• EXERCISE INSTRUCTIONS
Copy out lines with the word "select" from the material that follows.

• DATASET EXCERPTS
========================================
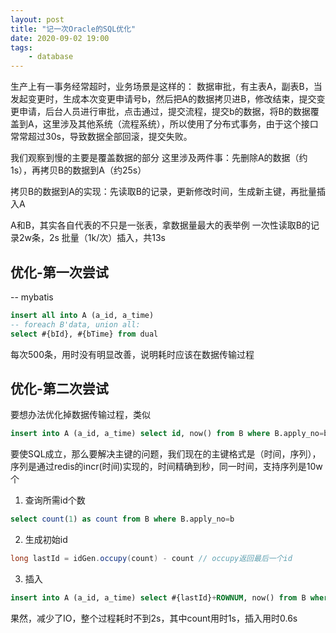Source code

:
 ```yaml
---
layout: post
title: "记一次Oracle的SQL优化"
date: 2020-09-02 19:00
tags:
    - database
---
```



生产上有一事务经常超时，业务场景是这样的：
数据审批，有主表A，副表B，当发起变更时，生成本次变更申请号b，然后把A的数据拷贝进B，修改结束，提交变更申请，后台人员进行审批，点击通过，提交流程，提交b的数据，将B的数据覆盖到A，这里涉及其他系统（流程系统），所以使用了分布式事务，由于这个接口常常超过30s，导致数据全部回滚，提交失败。

我们观察到慢的主要是覆盖数据的部分
这里涉及两件事：先删除A的数据（约1s），再拷贝B的数据到A（约25s）

拷贝B的数据到A的实现：先读取B的记录，更新修改时间，生成新主键，再批量插入A

A和B，其实各自代表的不只是一张表，拿数据量最大的表举例
一次性读取B的记录2w条，2s
批量（1k/次）插入，共13s

## 优化-第一次尝试
-- mybatis
```sql
insert all into A (a_id, a_time)
-- foreach B'data, union all:
select #{bId}, #{bTime} from dual
```

每次500条，用时没有明显改善，说明耗时应该在数据传输过程

## 优化-第二次尝试
要想办法优化掉数据传输过程，类似
```sql
insert into A (a_id, a_time) select id, now() from B where B.apply_no=b
```

要使SQL成立，那么要解决主键的问题，我们现在的主键格式是（时间，序列），序列是通过redis的incr(时间)实现的，时间精确到秒，同一时间，支持序列是10w个

1. 查询所需id个数
```sql
select count(1) as count from B where B.apply_no=b
```
2. 生成初始id
```java
long lastId = idGen.occupy(count) - count // occupy返回最后一个id
```
3. 插入
```sql
insert into A (a_id, a_time) select #{lastId}+ROWNUM, now() from B where B.apply_no=b
```

果然，减少了IO，整个过程耗时不到2s，其中count用时1s，插入用时0.6s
========================================
• RESPONSE
select #{bId}, #{bTime} from dual
insert into A (a_id, a_time) select id, now() from B where B.apply_no=b
select count(1) as count from B where B.apply_no=b
insert into A (a_id, a_time) select #{lastId}+ROWNUM, now() from B where B.apply_no=b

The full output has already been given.